Proszynski's Helafricanus Sunny Jumping Spider

Scientific classification
- Kingdom: Animalia
- Phylum: Arthropoda
- Subphylum: Chelicerata
- Class: Arachnida
- Order: Araneae
- Infraorder: Araneomorphae
- Family: Salticidae
- Subfamily: Salticinae
- Genus: Helafricanus
- Species: H. proszynskii
- Binomial name: Helafricanus proszynskii (Wesołowska, 2003)
- Synonyms: Heliophanus proszynskii Wesołowska, 2003 ;

= Helafricanus proszynskii =

- Authority: (Wesołowska, 2003)

Species of spider

Helafricanus proszynskii is a species of spider in the family Salticidae. It is endemic to southern Africa and is commonly known as Proszynski's Helafricanus sunny jumping spider.

==Distribution==
Helafricanus proszynskii is found in Lesotho and South Africa.

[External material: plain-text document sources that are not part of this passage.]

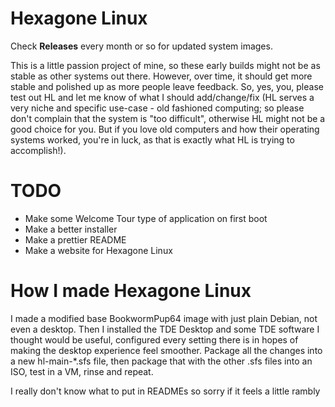 # Hexagone Linux
Check **Releases** every month or so for updated system images.

This is a little passion project of mine, so these early builds might not be as stable as other systems out there. However, over time, it should get more stable and polished up as more people leave feedback. So, yes, you, please test out HL and let me know of what I should add/change/fix (HL serves a very niche and specific use-case - old fashioned computing; so please don't complain that the system is "too difficult", otherwise HL might not be a good choice for you. But if you love old computers and how their operating systems worked, you're in luck, as that is exactly what HL is trying to accomplish!).

# TODO
 - Make some Welcome Tour type of application on first boot
 - Make a better installer
 - Make a prettier README
 - Make a website for Hexagone Linux

# How I made Hexagone Linux
I made a modified base BookwormPup64 image with just plain Debian, not even a desktop. Then I installed the TDE Desktop and some TDE software I thought would be useful, configured every setting there is in hopes of making the desktop experience feel smoother. Package all the changes into a new hl-main-*.sfs file, then package that with the other .sfs files into an ISO, test in a VM, rinse and repeat.

I really don't know what to put in READMEs so sorry if it feels a little rambly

In South Africa, it is known from eight provinces..

==Habitat and ecology==
Helafricanus proszynskii is a free-living plant-dwelling spider sampled from the Fynbos, Grassland, Indian Ocean Coastal Belt, and Savanna biomes at altitudes ranging from 7 to 2,398 m. The species was also sampled from cotton, tomato, and wheat fields.

==Conservation==
Helafricanus proszynskii is listed as Least Concern by the South African National Biodiversity Institute due to its wide geographical range. In South Africa, it is conserved in nine protected areas.

==Etymology==
The species is named in honor of arachnologist Jerzy Prószyński, who has made significant contributions to the taxonomy of jumping spiders.

==Taxonomy==
Helafricanus proszynskii was originally described by Wesołowska in 2003 from Bredasdorp in the Western Cape. Additional data was added by Wesołowska and Haddad in 2009. The species was transferred to Helafricanus by Wesołowska in 2024.